Logarithms

As a baseline, logarithms is the inverse function of an exponentiation, also known as an exponential function or an exponent. Just saying it's "the inverse function" might sound absurd, but another way to think about logarithms, which is what most people are thought, is to say: a logarithm is how many times you must multiply the base to get a set number. For example, if you have that the logarithm, with base number 10, of 100 equals x, then x has to be 2 since 10 multiplied 2 times, 10*10, is equal to 100. This would be denoted as follows:

log10(100)= x

Ergo

x = 2

Hence

log10(100) = 2

Here, log represent the logarithmic function, 10, which would normally be written in subscript, is the base, 100 is the set number and x is both the unknown value and, most importantly, the output of the operation. With letters instead of numbers, it would be:

loga(b)=x

Where a is the base, b is the set number and x is the output.

You might also see cases where the x is the set number instead, which with the previous example, would look like this:

log10(x) = 2

Meaning

x = 100

Thus 

log10(100) = 2

This can be important to keep in mind when solving equations with logarithms.

Lastly, as mentioned earlier, a logarithm is the inverse of an exponentiation meaning that it is directly connect to exponents. As you might have noticed here, the logarithm acts in a very similar way to exponents. If you look at figure 1, you'll get a good overview of how it's connected to exponents and how you'll encounter them in the wild.

To quickly mention, the natural log functions almost exactly the same as the common log, instead of having a base, b, it has a base of Euler's number, e or approximately 2.718. The  notation for naturla log is ln.

The natural log with change some values, for example the value of ln(10) is not the same as log(10) since the bases are different. The rules however, stays the same.

Just as exponents, logarithms has some rules or laws that we can follow and they're all useful when you meet logarithms in the wild, especially in equations.

The first rule in figure 1, rule 1, says that the log of two numbers multiplied with each other, is the same as the logs of each individual numbers added. For example, ln(5*4) = ln(5) +ln(4) = 2.996. 

Similarly, the second rule states that the log of a number m divided by a second number n, is the same as the log of m minus the log of n. An example of this, with natural logs to avoid common base, would be ln(5/4) = ln(5) - ln(4) = 0.2231.

If we take a look at the first rule, we see that two numbers multiped, m and n respectively, is the same as adding the logs of m and n separately. But what if the numbers multiplied are the same? Well, that would give ln(m*m) which can also be written as ln(m^2). Since we know that ln(m*m) = ln(m) + ln(m), we can say that ln(m^2) = 2*ln(m). If we replace 2 with an arbitrary number k, we get that ln(m^k) = k*ln(m). With numbers,  ln(5^4) = 4*ln(5) = 6.438. This is the third rule.

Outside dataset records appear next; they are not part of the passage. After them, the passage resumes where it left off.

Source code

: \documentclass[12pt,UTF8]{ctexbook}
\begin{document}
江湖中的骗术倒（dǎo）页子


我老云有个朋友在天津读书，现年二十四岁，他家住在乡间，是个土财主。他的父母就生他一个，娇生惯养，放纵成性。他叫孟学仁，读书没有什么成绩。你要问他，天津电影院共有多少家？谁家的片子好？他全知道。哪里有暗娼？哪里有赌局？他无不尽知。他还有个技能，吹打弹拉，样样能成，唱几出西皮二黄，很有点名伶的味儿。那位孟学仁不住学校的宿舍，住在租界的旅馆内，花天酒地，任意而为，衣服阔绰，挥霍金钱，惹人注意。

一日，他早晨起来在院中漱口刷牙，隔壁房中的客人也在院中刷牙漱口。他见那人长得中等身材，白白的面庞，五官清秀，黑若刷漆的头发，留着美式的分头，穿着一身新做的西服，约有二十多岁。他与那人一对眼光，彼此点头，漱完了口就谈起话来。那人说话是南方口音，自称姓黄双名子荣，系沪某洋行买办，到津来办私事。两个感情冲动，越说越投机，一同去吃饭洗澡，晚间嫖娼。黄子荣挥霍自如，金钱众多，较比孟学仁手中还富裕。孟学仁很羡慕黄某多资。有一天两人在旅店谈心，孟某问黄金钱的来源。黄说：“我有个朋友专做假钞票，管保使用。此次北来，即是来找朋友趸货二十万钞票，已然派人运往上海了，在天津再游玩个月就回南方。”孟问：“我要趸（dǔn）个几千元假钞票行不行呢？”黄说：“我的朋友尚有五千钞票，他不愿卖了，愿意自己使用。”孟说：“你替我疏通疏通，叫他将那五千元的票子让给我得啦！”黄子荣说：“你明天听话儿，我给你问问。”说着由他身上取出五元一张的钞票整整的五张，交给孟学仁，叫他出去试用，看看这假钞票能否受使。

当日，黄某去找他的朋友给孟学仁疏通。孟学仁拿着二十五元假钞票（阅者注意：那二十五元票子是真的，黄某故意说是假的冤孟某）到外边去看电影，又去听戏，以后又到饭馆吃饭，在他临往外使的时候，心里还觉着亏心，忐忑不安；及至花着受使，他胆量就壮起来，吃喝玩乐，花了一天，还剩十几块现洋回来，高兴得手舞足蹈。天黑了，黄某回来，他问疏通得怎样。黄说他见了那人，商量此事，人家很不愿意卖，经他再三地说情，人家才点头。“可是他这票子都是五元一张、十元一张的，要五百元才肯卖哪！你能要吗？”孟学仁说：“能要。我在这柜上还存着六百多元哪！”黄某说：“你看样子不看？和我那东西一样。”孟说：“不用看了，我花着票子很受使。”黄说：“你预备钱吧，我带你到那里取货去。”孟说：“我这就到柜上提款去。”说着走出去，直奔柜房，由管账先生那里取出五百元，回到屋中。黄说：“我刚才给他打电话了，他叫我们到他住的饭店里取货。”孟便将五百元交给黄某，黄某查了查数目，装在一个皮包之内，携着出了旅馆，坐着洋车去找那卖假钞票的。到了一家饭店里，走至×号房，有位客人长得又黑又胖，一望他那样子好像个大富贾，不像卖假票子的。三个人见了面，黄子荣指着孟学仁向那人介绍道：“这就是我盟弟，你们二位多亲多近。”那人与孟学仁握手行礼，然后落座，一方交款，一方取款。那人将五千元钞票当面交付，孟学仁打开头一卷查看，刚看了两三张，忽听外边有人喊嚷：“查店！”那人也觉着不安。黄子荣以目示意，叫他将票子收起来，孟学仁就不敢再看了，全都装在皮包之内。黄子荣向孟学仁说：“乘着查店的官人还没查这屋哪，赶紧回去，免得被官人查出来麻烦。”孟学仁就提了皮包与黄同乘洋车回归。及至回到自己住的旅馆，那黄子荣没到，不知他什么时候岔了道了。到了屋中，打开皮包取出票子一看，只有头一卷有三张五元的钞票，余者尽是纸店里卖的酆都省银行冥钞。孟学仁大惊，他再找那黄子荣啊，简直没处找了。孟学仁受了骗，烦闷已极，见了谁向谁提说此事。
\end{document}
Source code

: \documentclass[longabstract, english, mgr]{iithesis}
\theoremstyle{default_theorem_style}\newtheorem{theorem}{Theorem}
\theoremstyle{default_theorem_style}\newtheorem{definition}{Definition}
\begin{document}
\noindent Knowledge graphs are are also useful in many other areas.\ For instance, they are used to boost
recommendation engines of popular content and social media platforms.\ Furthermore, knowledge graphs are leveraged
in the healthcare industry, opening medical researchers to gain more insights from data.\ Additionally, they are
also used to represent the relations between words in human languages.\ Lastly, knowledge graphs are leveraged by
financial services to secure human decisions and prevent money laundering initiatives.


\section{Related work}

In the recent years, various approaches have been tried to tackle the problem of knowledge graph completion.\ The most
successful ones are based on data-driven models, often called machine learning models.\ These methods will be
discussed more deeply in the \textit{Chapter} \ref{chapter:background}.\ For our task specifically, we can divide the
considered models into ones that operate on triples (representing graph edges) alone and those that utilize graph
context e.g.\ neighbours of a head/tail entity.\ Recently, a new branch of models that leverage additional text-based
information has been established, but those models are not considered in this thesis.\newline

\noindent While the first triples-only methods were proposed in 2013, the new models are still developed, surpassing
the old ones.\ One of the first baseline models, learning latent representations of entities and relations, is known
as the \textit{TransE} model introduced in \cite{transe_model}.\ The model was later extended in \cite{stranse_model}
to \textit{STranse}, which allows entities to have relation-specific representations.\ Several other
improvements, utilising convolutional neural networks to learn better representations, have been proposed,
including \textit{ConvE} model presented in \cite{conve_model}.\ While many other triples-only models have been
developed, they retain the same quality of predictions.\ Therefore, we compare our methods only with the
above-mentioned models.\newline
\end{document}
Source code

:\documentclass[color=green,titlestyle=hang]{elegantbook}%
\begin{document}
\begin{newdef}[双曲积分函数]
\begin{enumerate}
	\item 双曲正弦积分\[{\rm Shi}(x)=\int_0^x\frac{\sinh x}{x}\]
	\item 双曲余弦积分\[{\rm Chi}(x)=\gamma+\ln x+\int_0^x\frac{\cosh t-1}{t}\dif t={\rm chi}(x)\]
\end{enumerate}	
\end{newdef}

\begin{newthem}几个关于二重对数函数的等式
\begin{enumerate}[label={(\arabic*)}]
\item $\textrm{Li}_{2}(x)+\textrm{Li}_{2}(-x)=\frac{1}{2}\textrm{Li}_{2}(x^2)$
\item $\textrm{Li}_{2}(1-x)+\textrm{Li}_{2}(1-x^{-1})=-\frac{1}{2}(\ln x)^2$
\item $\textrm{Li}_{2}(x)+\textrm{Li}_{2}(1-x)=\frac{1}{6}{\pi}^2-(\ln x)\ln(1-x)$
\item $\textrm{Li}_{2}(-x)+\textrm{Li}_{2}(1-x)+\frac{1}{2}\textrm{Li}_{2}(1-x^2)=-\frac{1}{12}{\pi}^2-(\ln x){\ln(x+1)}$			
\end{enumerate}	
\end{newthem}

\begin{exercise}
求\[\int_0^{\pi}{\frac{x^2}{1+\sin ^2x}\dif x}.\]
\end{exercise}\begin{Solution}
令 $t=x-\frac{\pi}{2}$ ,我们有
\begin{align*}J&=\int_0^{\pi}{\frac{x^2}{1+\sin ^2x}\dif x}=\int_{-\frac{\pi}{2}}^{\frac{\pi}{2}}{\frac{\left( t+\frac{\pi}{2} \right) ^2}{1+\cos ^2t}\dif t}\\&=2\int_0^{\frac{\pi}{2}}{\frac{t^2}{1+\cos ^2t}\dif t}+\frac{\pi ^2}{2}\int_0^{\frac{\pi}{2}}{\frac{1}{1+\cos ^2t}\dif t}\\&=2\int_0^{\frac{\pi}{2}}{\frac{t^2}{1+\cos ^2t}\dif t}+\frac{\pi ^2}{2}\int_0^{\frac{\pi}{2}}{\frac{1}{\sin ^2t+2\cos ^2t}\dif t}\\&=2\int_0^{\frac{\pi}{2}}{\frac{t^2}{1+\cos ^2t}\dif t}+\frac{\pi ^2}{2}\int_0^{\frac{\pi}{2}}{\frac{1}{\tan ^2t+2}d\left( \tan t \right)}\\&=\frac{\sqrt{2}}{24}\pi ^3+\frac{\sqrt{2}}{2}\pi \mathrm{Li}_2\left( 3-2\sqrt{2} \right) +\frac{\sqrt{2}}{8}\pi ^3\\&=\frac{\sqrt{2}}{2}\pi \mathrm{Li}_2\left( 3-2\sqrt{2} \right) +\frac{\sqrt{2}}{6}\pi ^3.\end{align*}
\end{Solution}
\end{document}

Both rules 4 and 5 is best understood by looking at exponents. For an exponent, we know that any number b to the power of 0 is always equal to 1. Thus, ln(1) = 0. Correspondingly, rule 5 can be seen as any number to the power of 1 is equal to itself (b^1=b), which gives ln(e)=1 (since e is the base of ln)

A good way to look at rule 6, is to apply both the third and the fifth rule. Rule 6 states that ln(e^k)=k. By first using the third rule, we get that k*ln(e)=k. Now, this makes sense if we know rule 5, and by substituting, we arrive at k*1=k, which satisfies the first equation.

 The last rule, rule 7, can be looked at in many ways. You might see e^ln(k) = k and just understand, based on intuition, that it is correct, but it can be explained, as mentioned, in many ways. One of these ways is to look at the previous rules and base the answer off that. Rule 6 is quite similar (in fact, rule 7 is the inverse), which we can see by ln(e^k)=k=e^ln(k). To show this algebraicly, we can do x = e^ln(x). Take natural log of both sides, and we get 

ln(x) = ln(e^ln(x))

ln(e) = 1, thus

ln(x) = ln(x)

hence

x=x

which ends up satisfying the first equation.

The Change of base formula

An important tool, especially when solving equations with logs, is the change of base formula. When solving equations with logs, you need the same base to apply the rules of logarithms. So when dealing with different bases, the change of base formula (see figure 3) is really quite useful and thus deserves its own section. It is also important to note that it works the same with natural logs, but you do not have to come up with an arbitrary number c above 1. Thus, personally, I always use naturals logs.